/---

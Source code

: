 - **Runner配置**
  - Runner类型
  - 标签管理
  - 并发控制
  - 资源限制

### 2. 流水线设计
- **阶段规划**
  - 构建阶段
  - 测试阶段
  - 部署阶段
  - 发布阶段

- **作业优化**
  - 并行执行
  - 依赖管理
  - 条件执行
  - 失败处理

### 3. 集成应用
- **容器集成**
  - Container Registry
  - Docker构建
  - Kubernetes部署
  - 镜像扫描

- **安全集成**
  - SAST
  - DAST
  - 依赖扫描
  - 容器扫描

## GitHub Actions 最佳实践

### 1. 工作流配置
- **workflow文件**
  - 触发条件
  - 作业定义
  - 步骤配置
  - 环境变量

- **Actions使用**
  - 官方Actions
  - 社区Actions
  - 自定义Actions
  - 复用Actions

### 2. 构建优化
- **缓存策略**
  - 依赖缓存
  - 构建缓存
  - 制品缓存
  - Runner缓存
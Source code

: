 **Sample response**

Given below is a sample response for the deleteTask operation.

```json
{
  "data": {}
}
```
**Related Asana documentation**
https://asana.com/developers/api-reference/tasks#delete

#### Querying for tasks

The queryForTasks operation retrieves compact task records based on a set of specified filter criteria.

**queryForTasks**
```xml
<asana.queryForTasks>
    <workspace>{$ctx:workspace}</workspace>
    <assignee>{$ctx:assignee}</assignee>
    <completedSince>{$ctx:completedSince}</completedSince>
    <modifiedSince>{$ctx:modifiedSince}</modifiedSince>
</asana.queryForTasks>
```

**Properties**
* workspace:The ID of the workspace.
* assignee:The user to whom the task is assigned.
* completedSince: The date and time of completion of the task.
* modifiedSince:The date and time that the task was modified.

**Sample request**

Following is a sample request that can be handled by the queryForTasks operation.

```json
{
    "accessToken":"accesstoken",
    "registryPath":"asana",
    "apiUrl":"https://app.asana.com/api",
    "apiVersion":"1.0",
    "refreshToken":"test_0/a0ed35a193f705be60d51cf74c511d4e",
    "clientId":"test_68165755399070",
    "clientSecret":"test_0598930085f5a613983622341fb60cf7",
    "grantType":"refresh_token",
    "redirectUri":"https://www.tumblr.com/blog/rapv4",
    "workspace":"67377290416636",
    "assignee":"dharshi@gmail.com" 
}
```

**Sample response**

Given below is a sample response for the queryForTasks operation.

\---

◆ **WHAT THE EXERCISE ASKS**
Write the whole listing out again exactly.

◆ **ANSWER TO THIS TASK**
Source code

: - **Runner配置**
  - Runner类型
  - 标签管理
  - 并发控制
  - 资源限制

### 2. 流水线设计
- **阶段规划**
  - 构建阶段
  - 测试阶段
  - 部署阶段
  - 发布阶段

- **作业优化**
  - 并行执行
  - 依赖管理
  - 条件执行
  - 失败处理

### 3. 集成应用
- **容器集成**
  - Container Registry
  - Docker构建
  - Kubernetes部署
  - 镜像扫描

- **安全集成**
  - SAST
  - DAST
  - 依赖扫描
  - 容器扫描

## GitHub Actions 最佳实践

### 1. 工作流配置
- **workflow文件**
  - 触发条件
  - 作业定义
  - 步骤配置
  - 环境变量

- **Actions使用**
  - 官方Actions
  - 社区Actions
  - 自定义Actions
  - 复用Actions

### 2. 构建优化
- **缓存策略**
  - 依赖缓存
  - 构建缓存
  - 制品缓存
  - Runner缓存
Source code

: **Sample response**

Given below is a sample response for the deleteTask operation.

```json
{
  "data": {}
}
```
**Related Asana documentation**
https://asana.com/developers/api-reference/tasks#delete

#### Querying for tasks

The queryForTasks operation retrieves compact task records based on a set of specified filter criteria.

**queryForTasks**
```xml
<asana.queryForTasks>
    <workspace>{$ctx:workspace}</workspace>
    <assignee>{$ctx:assignee}</assignee>
    <completedSince>{$ctx:completedSince}</completedSince>
    <modifiedSince>{$ctx:modifiedSince}</modifiedSince>
</asana.queryForTasks>
```

**Properties**
* workspace:The ID of the workspace.
* assignee:The user to whom the task is assigned.
* completedSince: The date and time of completion of the task.
* modifiedSince:The date and time that the task was modified.

**Sample request**

Following is a sample request that can be handled by the queryForTasks operation.

```json
{
    "accessToken":"accesstoken",
    "registryPath":"asana",
    "apiUrl":"https://app.asana.com/api",
    "apiVersion":"1.0",
    "refreshToken":"test_0/a0ed35a193f705be60d51cf74c511d4e",
    "clientId":"test_68165755399070",
    "clientSecret":"test_0598930085f5a613983622341fb60cf7",
    "grantType":"refresh_token",
    "redirectUri":"https://www.tumblr.com/blog/rapv4",
    "workspace":"67377290416636",
    "assignee":"dharshi@gmail.com" 
}
```

**Sample response**

Given below is a sample response for the queryForTasks operation.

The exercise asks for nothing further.